A recently altered video of House Speaker Nancy Pelosi, slowed to leave the false appearance that she was inebriated and disoriented, spread across the internet like a virus before fact-checkers could set the record straight.

The video was more “cheap fake” than deep fake, using crude editing technology that could easily be detected. But it foreshadowed how unprepared voters are to process altered videos.


“There is a real danger that video manipulation tools are getting so good that normal people on the street won’t be able to tell anymore what happened,” Buttler said. “We face the risk that at some point we will no longer be able to agree what objective reality is.”

The foundation, which this year enlisted Twitter co-founder Biz Stone as a co-director, is hoping the detection tools it is developing will help avert that. Media and political professionals given access to its “Reality Defender 2020” portal will be invited to run video they wish to check through two algorithms developed by scientists on the front lines of artificial intelligence.
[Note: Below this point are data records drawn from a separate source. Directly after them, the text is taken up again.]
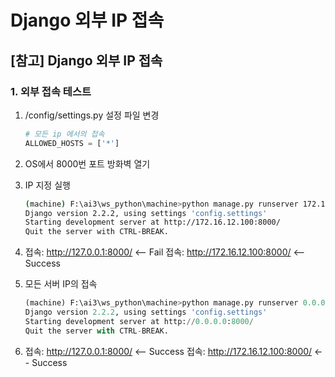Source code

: # Django 외부 IP 접속

## [참고] Django 외부 IP 접속

### 1. 외부 접속 테스트

1) /config/settings.py 설정 파일 변경

    ```python
    # 모든 ip 에서의 접속
    ALLOWED_HOSTS = ['*']
    ```

2) OS에서 8000번 포트 방화벽 열기

3) IP 지정 실행

    ```bash
    (machine) F:\ai3\ws_python\machine>python manage.py runserver 172.16.12.100:8000
    Django version 2.2.2, using settings 'config.settings'
    Starting development server at http://172.16.12.100:8000/
    Quit the server with CTRL-BREAK.
    ```

4) 접속: <http://127.0.0.1:8000/>       <-- Fail
   접속: <http://172.16.12.100:8000/> <-- Success

5) 모든 서버 IP의 접속

    ```python
    (machine) F:\ai3\ws_python\machine>python manage.py runserver 0.0.0.0:8000
    Django version 2.2.2, using settings 'config.settings'
    Starting development server at http://0.0.0.0:8000/
    Quit the server with CTRL-BREAK.
    ```

6) 접속: <http://127.0.0.1:8000/>     <-- Success
   접속: <http://172.16.12.100:8000/> <-- Success

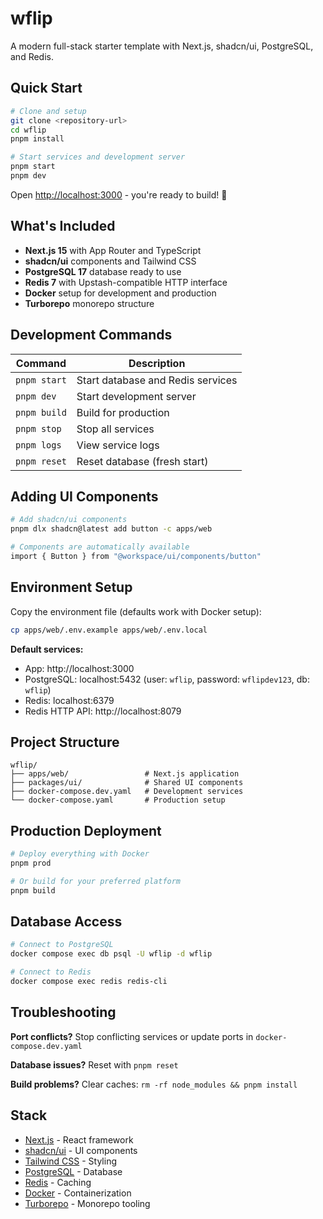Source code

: # wflip

A modern full-stack starter template with Next.js, shadcn/ui, PostgreSQL, and Redis.

## Quick Start

```bash
# Clone and setup
git clone <repository-url>
cd wflip
pnpm install

# Start services and development server
pnpm start
pnpm dev
```

Open [http://localhost:3000](http://localhost:3000) - you're ready to build! 🚀

## What's Included

- **Next.js 15** with App Router and TypeScript
- **shadcn/ui** components and Tailwind CSS
- **PostgreSQL 17** database ready to use
- **Redis 7** with Upstash-compatible HTTP interface
- **Docker** setup for development and production
- **Turborepo** monorepo structure

## Development Commands

| Command | Description |
|---------|-------------|
| `pnpm start` | Start database and Redis services |
| `pnpm dev` | Start development server |
| `pnpm build` | Build for production |
| `pnpm stop` | Stop all services |
| `pnpm logs` | View service logs |
| `pnpm reset` | Reset database (fresh start) |

## Adding UI Components

```bash
# Add shadcn/ui components
pnpm dlx shadcn@latest add button -c apps/web

# Components are automatically available
import { Button } from "@workspace/ui/components/button"
```

## Environment Setup

Copy the environment file (defaults work with Docker setup):
```bash
cp apps/web/.env.example apps/web/.env.local
```

**Default services:**
- App: http://localhost:3000
- PostgreSQL: localhost:5432 (user: `wflip`, password: `wflipdev123`, db: `wflip`)
- Redis: localhost:6379
- Redis HTTP API: http://localhost:8079

## Project Structure

```
wflip/
├── apps/web/                 # Next.js application
├── packages/ui/              # Shared UI components
├── docker-compose.dev.yaml   # Development services
└── docker-compose.yaml       # Production setup
```

## Production Deployment

```bash
# Deploy everything with Docker
pnpm prod

# Or build for your preferred platform
pnpm build
```

## Database Access

```bash
# Connect to PostgreSQL
docker compose exec db psql -U wflip -d wflip

# Connect to Redis
docker compose exec redis redis-cli
```

## Troubleshooting

**Port conflicts?** Stop conflicting services or update ports in `docker-compose.dev.yaml`

**Database issues?** Reset with `pnpm reset`

**Build problems?** Clear caches: `rm -rf node_modules && pnpm install`

## Stack

- [Next.js](https://nextjs.org) - React framework
- [shadcn/ui](https://ui.shadcn.com) - UI components
- [Tailwind CSS](https://tailwindcss.com) - Styling
- [PostgreSQL](https://postgresql.org) - Database
- [Redis](https://redis.io) - Caching
- [Docker](https://docker.com) - Containerization
- [Turborepo](https://turbo.build) - Monorepo tooling
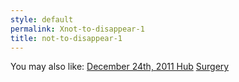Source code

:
 ```yaml
---
style: default
permalink: Xnot-to-disappear-1
title: not-to-disappear-1
---
```

You may also like:
[December 24th, 2011 Hub](http://scp-wiki.net/december-24th-2011-hub)
[Surgery](http://scp-wiki.net/surgery)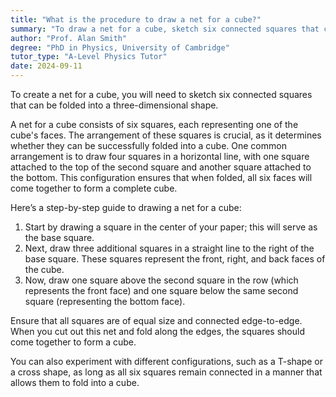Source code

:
 ```yaml
---
title: "What is the procedure to draw a net for a cube?"
summary: "To draw a net for a cube, sketch six connected squares that can be folded into a 3D shape."
author: "Prof. Alan Smith"
degree: "PhD in Physics, University of Cambridge"
tutor_type: "A-Level Physics Tutor"
date: 2024-09-11
---
```


To create a net for a cube, you will need to sketch six connected squares that can be folded into a three-dimensional shape.

A net for a cube consists of six squares, each representing one of the cube's faces. The arrangement of these squares is crucial, as it determines whether they can be successfully folded into a cube. One common arrangement is to draw four squares in a horizontal line, with one square attached to the top of the second square and another square attached to the bottom. This configuration ensures that when folded, all six faces will come together to form a complete cube.

Here’s a step-by-step guide to drawing a net for a cube:

1. Start by drawing a square in the center of your paper; this will serve as the base square.
2. Next, draw three additional squares in a straight line to the right of the base square. These squares represent the front, right, and back faces of the cube.
3. Now, draw one square above the second square in the row (which represents the front face) and one square below the same second square (representing the bottom face).

Ensure that all squares are of equal size and connected edge-to-edge. When you cut out this net and fold along the edges, the squares should come together to form a cube. 

You can also experiment with different configurations, such as a T-shape or a cross shape, as long as all six squares remain connected in a manner that allows them to fold into a cube.
    
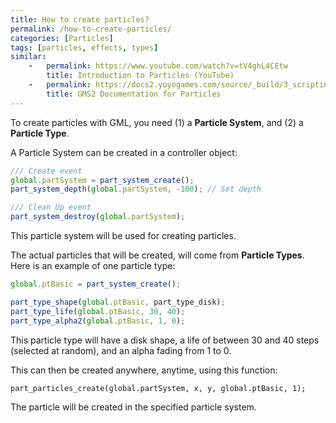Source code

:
 ```yaml
---
title: How to create particles?
permalink: /how-to-create-particles/
categories: [Particles]
tags: [particles, effects, types]
similar:
    -   permalink: https://www.youtube.com/watch?v=tV4ghL4CEtw
        title: Introduction to Particles (YouTube)
    -   permalink: https://docs2.yoyogames.com/source/_build/3_scripting/4_gml_reference/drawing/particles/index.html
        title: GMS2 Documentation for Particles
---
```


To create particles with GML, you need (1) a **Particle System**, and (2) a **Particle Type**.

A Particle System can be created in a controller object:
```js
/// Create event
global.partSystem = part_system_create();
part_system_depth(global.partSystem, -100); // Set depth

/// Clean Up event
part_system_destroy(global.partSystem);
```
This particle system will be used for creating particles.

The actual particles that will be created, will come from **Particle Types**. Here is an example of one particle type:
```js
global.ptBasic = part_system_create();

part_type_shape(global.ptBasic, part_type_disk);
part_type_life(global.ptBasic, 30, 40);
part_type_alpha2(global.ptBasic, 1, 0);
```
This particle type will have a disk shape, a life of between 30 and 40 steps (selected at random), and an alpha fading from 1 to 0.

This can then be created anywhere, anytime, using this function:
```
part_particles_create(global.partSystem, x, y, global.ptBasic, 1);
```
The particle will be created in the specified particle system.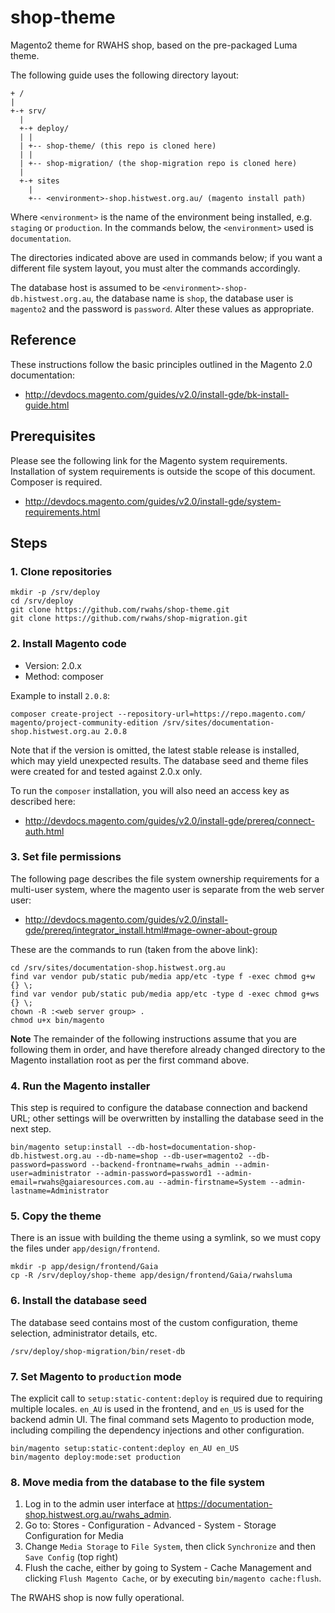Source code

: # shop-theme

Magento2 theme for RWAHS shop, based on the pre-packaged Luma theme.

The following guide uses the following directory layout:

```
+ /
|
+-+ srv/
  |
  +-+ deploy/
  | |
  | +-- shop-theme/ (this repo is cloned here)
  | |
  | +-- shop-migration/ (the shop-migration repo is cloned here)
  |
  +-+ sites
    |
    +-- <environment>-shop.histwest.org.au/ (magento install path)
```

Where `<environment>` is the name of the environment being installed, e.g. `staging` or `production`.  In the commands 
below, the `<environment>` used is `documentation`.

The directories indicated above are used in commands below; if you want a different file system layout, you must alter 
the commands accordingly.

The database host is assumed to be `<environment>-shop-db.histwest.org.au`, the database name is `shop`, the database 
user is `magento2` and the password is `password`.  Alter these values as appropriate.

## Reference

These instructions follow the basic principles outlined in the Magento 2.0 documentation:

* http://devdocs.magento.com/guides/v2.0/install-gde/bk-install-guide.html

## Prerequisites

Please see the following link for the Magento system requirements.  Installation of system requirements is outside the
scope of this document.  Composer is required.

* http://devdocs.magento.com/guides/v2.0/install-gde/system-requirements.html

## Steps

### 1. Clone repositories

```
mkdir -p /srv/deploy
cd /srv/deploy
git clone https://github.com/rwahs/shop-theme.git
git clone https://github.com/rwahs/shop-migration.git
```

### 2. Install Magento code

* Version: 2.0.x
* Method: composer

Example to install `2.0.8`:

```
composer create-project --repository-url=https://repo.magento.com/ magento/project-community-edition /srv/sites/documentation-shop.histwest.org.au 2.0.8
```

Note that if the version is omitted, the latest stable release is installed, which may yield unexpected results.  The 
database seed and theme files were created for and tested against 2.0.x only.

To run the `composer` installation, you will also need an access key as described here:
 
* http://devdocs.magento.com/guides/v2.0/install-gde/prereq/connect-auth.html

### 3. Set file permissions

The following page describes the file system ownership requirements for a multi-user system, where the magento user is
separate from the web server user:

* http://devdocs.magento.com/guides/v2.0/install-gde/prereq/integrator_install.html#mage-owner-about-group

These are the commands to run (taken from the above link):

```
cd /srv/sites/documentation-shop.histwest.org.au
find var vendor pub/static pub/media app/etc -type f -exec chmod g+w {} \;
find var vendor pub/static pub/media app/etc -type d -exec chmod g+ws {} \;
chown -R :<web server group> .
chmod u+x bin/magento
```

**Note** The remainder of the following instructions assume that you are following them in order, and have therefore 
already changed directory to the Magento installation root as per the first command above.

### 4. Run the Magento installer

This step is required to configure the database connection and backend URL; other settings will be overwritten by 
installing the database seed in the next step.

```
bin/magento setup:install --db-host=documentation-shop-db.histwest.org.au --db-name=shop --db-user=magento2 --db-password=password --backend-frontname=rwahs_admin --admin-user=administrator --admin-password=password1 --admin-email=rwahs@gaiaresources.com.au --admin-firstname=System --admin-lastname=Administrator 
```

### 5. Copy the theme

There is an issue with building the theme using a symlink, so we must copy the files under `app/design/frontend`.

```
mkdir -p app/design/frontend/Gaia
cp -R /srv/deploy/shop-theme app/design/frontend/Gaia/rwahsluma
```

### 6. Install the database seed

The database seed contains most of the custom configuration, theme selection, administrator details, etc.

```
/srv/deploy/shop-migration/bin/reset-db
```

### 7. Set Magento to `production` mode

The explicit call to `setup:static-content:deploy` is required due to requiring multiple locales.  `en_AU` is used in
the frontend, and `en_US` is used for the backend admin UI.  The final command sets Magento to production mode, 
including compiling the dependency injections and other configuration.

```
bin/magento setup:static-content:deploy en_AU en_US
bin/magento deploy:mode:set production
```

### 8. Move media from the database to the file system

1. Log in to the admin user interface at https://documentation-shop.histwest.org.au/rwahs_admin.
2. Go to: Stores - Configuration - Advanced - System - Storage Configuration for Media
3. Change `Media Storage` to `File System`, then click `Synchronize` and then `Save Config` (top right)
4. Flush the cache, either by going to System - Cache Management and clicking `Flush Magento Cache`, or by executing 
   `bin/magento cache:flush`.

The RWAHS shop is now fully operational.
The UC Berkeley algorithm compares the subtle mannerisms of whatever politician is featured in the video in question with their actual mannerisms mined from an extensive trove of authentic video. The software can then assess whether two are in sync.

“Every person has a correlation between what they say and how they act otherwise,” Buttler said. “It is almost as unique as a fingerprint. If they are out of sync, it is a telltale sign. You can determine a mathematical correlation.” These differences are typically unnoticeable on their face, he said.

The videos are also run through a separate algorithm, developed in partnership with the FaceForensics project at the Technical University of Munich in Germany, which takes them apart pixel by pixel to look for signs they were altered.

Google has been working with the Munich project to create thousands of deep-fake videos that are used to strengthen such algorithms, enabling them to learn how to detect patterns that emerge inside the machinery of videos that are altered but are not visible to the viewer.


Whether the detection technology will be effective — and durable in the face of a threat that continues to evolve — remains to be seen. Those involved in combating deep fakes foresee a perpetual cat and mouse game, where architects of misinformation use detection technology to build ever-more evasive methods.

The plan with Reality Defender 2020 is to allow access only to legitimate media outlets and political campaigns. But that blueprint is fraught, as the technology risks being branded partisan if access is overly restricted and being compromised if made available to outlets and operatives that have murky affiliations.

And even if the detection technology turns out to be flawless, the reluctance of Facebook and other social media giants to take down even demonstrably false and misleading content threatens to limit its effectiveness.

That’s a major concern of Farid, the UC Berkeley scientist.

“I can do as much hard work as I can to detect deep fakes, but if at the end of day Facebook says, ‘We are OK with these,’ then we all have a problem,” he said. He is skeptical of the social media giant, even as it funds his lab’s detection work.

“I told them it is not enough just to work with academics to develop this technology and put out press releases and blog posts about it. They have to do something with it.”